= YOUR OBJECTIVE =
Because the pictures are not wanted, give back only the exact text of every entry below.

+ + +

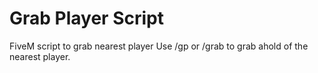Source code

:# Grab Player Script

FiveM script to grab nearest player
Use /gp or /grab to grab ahold of the nearest player.

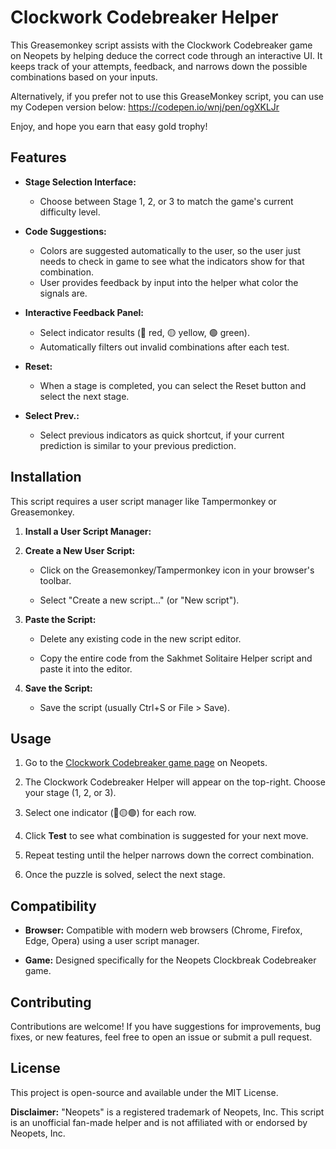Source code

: # Clockwork Codebreaker Helper

This Greasemonkey script assists with the Clockwork Codebreaker game on Neopets by helping deduce the correct code through an interactive UI.
It keeps track of your attempts, feedback, and narrows down the possible combinations based on your inputs.

Alternatively, if you prefer not to use this GreaseMonkey script, you can use my Codepen version below:
https://codepen.io/wnj/pen/ogXKLJr

Enjoy, and hope you earn that easy gold trophy!

## Features

* **Stage Selection Interface:**
  * Choose between Stage 1, 2, or 3 to match the game's current difficulty level.

* **Code Suggestions:**
  * Colors are suggested automatically to the user, so the user just needs to check in game to see what the indicators show for that combination.
  * User provides feedback by input into the helper what color the signals are.

* **Interactive Feedback Panel:**
  * Select indicator results (🔴 red, 🟡 yellow, 🟢 green).
  * Automatically filters out invalid combinations after each test.

* **Reset:**
  * When a stage is completed, you can select the Reset button and select the next stage.

* **Select Prev.:**
  * Select previous indicators as quick shortcut, if your current prediction is similar to your previous prediction.

## Installation

This script requires a user script manager like Tampermonkey or Greasemonkey.

1.  **Install a User Script Manager:**

2.  **Create a New User Script:**

    * Click on the Greasemonkey/Tampermonkey icon in your browser's toolbar.

    * Select "Create a new script..." (or "New script").

3.  **Paste the Script:**

    * Delete any existing code in the new script editor.

    * Copy the entire code from the Sakhmet Solitaire Helper script and paste it into the editor.

4.  **Save the Script:**

    * Save the script (usually Ctrl+S or File > Save).


## Usage

1. Go to the [Clockwork Codebreaker game page](https://www.neopets.com/games/game.phtml?game_id=1173) on Neopets.

2. The Clockwork Codebreaker Helper will appear on the top-right. Choose your stage (1, 2, or 3).

3. Select one indicator (🔴🟡🟢) for each row.

4. Click **Test** to see what combination is suggested for your next move.

5. Repeat testing until the helper narrows down the correct combination.

6. Once the puzzle is solved, select the next stage.

## Compatibility

* **Browser:** Compatible with modern web browsers (Chrome, Firefox, Edge, Opera) using a user script manager.

* **Game:** Designed specifically for the Neopets Clockbreak Codebreaker game.

## Contributing

Contributions are welcome! If you have suggestions for improvements, bug fixes, or new features, feel free to open an issue or submit a pull request.

## License

This project is open-source and available under the MIT License.

**Disclaimer:** "Neopets" is a registered trademark of Neopets, Inc. This script is an unofficial fan-made helper and is not affiliated with or endorsed by Neopets, Inc.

+ + +

= EXERCISE SOLUTION =
Source code

:# Grab Player Script

FiveM script to grab nearest player
Use /gp or /grab to grab ahold of the nearest player.

Source code

: # Clockwork Codebreaker Helper

This Greasemonkey script assists with the Clockwork Codebreaker game on Neopets by helping deduce the correct code through an interactive UI.
It keeps track of your attempts, feedback, and narrows down the possible combinations based on your inputs.

Alternatively, if you prefer not to use this GreaseMonkey script, you can use my Codepen version below:
https://codepen.io/wnj/pen/ogXKLJr

Enjoy, and hope you earn that easy gold trophy!

## Features

* **Stage Selection Interface:**
  * Choose between Stage 1, 2, or 3 to match the game's current difficulty level.

* **Code Suggestions:**
  * Colors are suggested automatically to the user, so the user just needs to check in game to see what the indicators show for that combination.
  * User provides feedback by input into the helper what color the signals are.

* **Interactive Feedback Panel:**
  * Select indicator results (🔴 red, 🟡 yellow, 🟢 green).
  * Automatically filters out invalid combinations after each test.

* **Reset:**
  * When a stage is completed, you can select the Reset button and select the next stage.

* **Select Prev.:**
  * Select previous indicators as quick shortcut, if your current prediction is similar to your previous prediction.

## Installation

This script requires a user script manager like Tampermonkey or Greasemonkey.

1.  **Install a User Script Manager:**

2.  **Create a New User Script:**

    * Click on the Greasemonkey/Tampermonkey icon in your browser's toolbar.

    * Select "Create a new script..." (or "New script").

3.  **Paste the Script:**

    * Delete any existing code in the new script editor.

    * Copy the entire code from the Sakhmet Solitaire Helper script and paste it into the editor.

4.  **Save the Script:**

    * Save the script (usually Ctrl+S or File > Save).


## Usage

1. Go to the [Clockwork Codebreaker game page](https://www.neopets.com/games/game.phtml?game_id=1173) on Neopets.

2. The Clockwork Codebreaker Helper will appear on the top-right. Choose your stage (1, 2, or 3).

3. Select one indicator (🔴🟡🟢) for each row.

4. Click **Test** to see what combination is suggested for your next move.

5. Repeat testing until the helper narrows down the correct combination.

6. Once the puzzle is solved, select the next stage.

## Compatibility

* **Browser:** Compatible with modern web browsers (Chrome, Firefox, Edge, Opera) using a user script manager.

* **Game:** Designed specifically for the Neopets Clockbreak Codebreaker game.

## Contributing

Contributions are welcome! If you have suggestions for improvements, bug fixes, or new features, feel free to open an issue or submit a pull request.

## License

This project is open-source and available under the MIT License.

**Disclaimer:** "Neopets" is a registered trademark of Neopets, Inc. This script is an unofficial fan-made helper and is not affiliated with or endorsed by Neopets, Inc.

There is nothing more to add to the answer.